* [Task goal]: Which lines in the data below contain the word "changed"? Pull each of them out.

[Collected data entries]
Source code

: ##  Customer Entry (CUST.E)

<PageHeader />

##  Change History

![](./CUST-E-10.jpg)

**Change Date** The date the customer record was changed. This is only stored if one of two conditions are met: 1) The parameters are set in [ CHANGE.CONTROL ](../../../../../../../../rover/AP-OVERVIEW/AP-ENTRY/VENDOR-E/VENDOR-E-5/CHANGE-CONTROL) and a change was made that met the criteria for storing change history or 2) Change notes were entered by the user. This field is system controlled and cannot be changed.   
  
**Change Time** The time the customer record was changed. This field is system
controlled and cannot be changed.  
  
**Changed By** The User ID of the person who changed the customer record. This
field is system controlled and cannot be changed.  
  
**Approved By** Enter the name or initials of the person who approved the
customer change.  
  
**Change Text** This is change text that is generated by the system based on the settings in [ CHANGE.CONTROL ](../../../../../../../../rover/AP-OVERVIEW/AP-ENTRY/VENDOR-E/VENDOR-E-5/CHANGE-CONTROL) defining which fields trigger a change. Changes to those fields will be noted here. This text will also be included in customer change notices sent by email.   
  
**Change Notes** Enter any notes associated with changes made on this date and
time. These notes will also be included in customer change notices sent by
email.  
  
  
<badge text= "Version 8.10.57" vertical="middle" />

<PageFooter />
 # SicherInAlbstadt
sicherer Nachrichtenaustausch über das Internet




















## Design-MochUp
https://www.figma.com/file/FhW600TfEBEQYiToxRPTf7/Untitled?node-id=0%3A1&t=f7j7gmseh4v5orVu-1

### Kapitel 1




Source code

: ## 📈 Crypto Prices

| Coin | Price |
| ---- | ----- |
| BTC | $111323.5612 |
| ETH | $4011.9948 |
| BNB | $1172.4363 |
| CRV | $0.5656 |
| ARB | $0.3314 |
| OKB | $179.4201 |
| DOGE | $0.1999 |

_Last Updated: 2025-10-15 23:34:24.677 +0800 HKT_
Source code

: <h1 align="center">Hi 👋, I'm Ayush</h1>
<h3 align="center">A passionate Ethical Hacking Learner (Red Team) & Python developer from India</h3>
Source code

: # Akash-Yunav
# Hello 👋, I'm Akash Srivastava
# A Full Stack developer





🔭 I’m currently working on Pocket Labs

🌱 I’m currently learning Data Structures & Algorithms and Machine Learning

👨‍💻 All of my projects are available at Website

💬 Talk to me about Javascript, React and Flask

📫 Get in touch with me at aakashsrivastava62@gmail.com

* [Your solution]:
**Change Date** The date the customer record was changed. This is only stored if one of two conditions are met: 1) The parameters are set in [ CHANGE.CONTROL ](../../../../../../../../rover/AP-OVERVIEW/AP-ENTRY/VENDOR-E/VENDOR-E-5/CHANGE-CONTROL) and a change was made that met the criteria for storing change history or 2) Change notes were entered by the user. This field is system controlled and cannot be changed.   
**Change Time** The time the customer record was changed. This field is system
controlled and cannot be changed.  
**Changed By** The User ID of the person who changed the customer record. This
field is system controlled and cannot be changed.  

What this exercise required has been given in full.